The records:
# # #
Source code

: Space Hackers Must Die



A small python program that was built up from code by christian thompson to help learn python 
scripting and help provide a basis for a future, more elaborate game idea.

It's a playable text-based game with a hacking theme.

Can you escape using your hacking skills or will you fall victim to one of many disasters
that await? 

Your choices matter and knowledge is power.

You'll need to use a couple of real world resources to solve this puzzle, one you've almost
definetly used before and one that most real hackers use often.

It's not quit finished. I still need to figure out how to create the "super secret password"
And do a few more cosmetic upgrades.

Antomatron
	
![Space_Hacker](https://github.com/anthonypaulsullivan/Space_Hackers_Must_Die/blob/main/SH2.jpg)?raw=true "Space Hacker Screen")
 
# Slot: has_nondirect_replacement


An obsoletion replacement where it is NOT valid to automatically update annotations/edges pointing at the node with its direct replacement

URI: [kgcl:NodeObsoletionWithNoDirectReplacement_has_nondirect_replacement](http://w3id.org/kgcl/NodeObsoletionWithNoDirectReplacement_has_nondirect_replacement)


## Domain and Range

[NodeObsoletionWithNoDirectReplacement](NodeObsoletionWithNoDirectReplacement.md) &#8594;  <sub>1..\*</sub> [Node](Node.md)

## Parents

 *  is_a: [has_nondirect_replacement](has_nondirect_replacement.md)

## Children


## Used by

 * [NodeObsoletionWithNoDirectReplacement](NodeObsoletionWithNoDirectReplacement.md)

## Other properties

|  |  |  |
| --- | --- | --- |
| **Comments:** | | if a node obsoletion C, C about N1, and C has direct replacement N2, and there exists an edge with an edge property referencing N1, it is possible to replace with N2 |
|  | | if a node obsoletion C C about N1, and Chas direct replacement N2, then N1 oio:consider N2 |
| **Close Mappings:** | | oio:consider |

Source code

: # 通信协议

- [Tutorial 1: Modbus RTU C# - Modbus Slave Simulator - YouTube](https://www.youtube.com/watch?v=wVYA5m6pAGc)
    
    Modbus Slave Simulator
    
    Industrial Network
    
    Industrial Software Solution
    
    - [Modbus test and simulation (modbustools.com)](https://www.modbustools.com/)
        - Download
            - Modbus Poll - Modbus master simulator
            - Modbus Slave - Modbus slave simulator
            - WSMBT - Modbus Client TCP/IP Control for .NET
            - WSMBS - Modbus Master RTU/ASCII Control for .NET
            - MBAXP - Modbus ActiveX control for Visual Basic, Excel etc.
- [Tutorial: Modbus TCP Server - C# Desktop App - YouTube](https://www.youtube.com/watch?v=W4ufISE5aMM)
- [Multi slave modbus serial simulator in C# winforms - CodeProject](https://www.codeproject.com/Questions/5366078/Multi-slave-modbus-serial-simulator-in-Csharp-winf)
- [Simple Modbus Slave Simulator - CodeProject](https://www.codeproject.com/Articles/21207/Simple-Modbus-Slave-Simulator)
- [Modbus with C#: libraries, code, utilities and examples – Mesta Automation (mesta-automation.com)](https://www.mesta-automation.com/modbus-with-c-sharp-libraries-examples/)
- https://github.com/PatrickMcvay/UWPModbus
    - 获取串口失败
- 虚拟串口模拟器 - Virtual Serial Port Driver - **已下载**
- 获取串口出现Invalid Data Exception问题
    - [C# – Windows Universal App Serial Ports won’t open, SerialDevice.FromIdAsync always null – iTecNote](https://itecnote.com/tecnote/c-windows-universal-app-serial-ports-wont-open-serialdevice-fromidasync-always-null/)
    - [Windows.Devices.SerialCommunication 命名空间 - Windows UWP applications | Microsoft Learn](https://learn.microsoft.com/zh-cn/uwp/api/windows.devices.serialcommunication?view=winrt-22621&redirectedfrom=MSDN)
# # #
Work instruction:
Within the material above, extract exactly the lines that start at the line containing "- 虚拟串口模拟器 - Virtual" and stop after the line containing "- [C# – Windows", and only those.

Exercise result:
- 虚拟串口模拟器 - Virtual Serial Port Driver - **已下载**
- 获取串口出现Invalid Data Exception问题
    - [C# – Windows Universal App Serial Ports won’t open, SerialDevice.FromIdAsync always null – iTecNote](https://itecnote.com/tecnote/c-windows-universal-app-serial-ports-wont-open-serialdevice-fromidasync-always-null/)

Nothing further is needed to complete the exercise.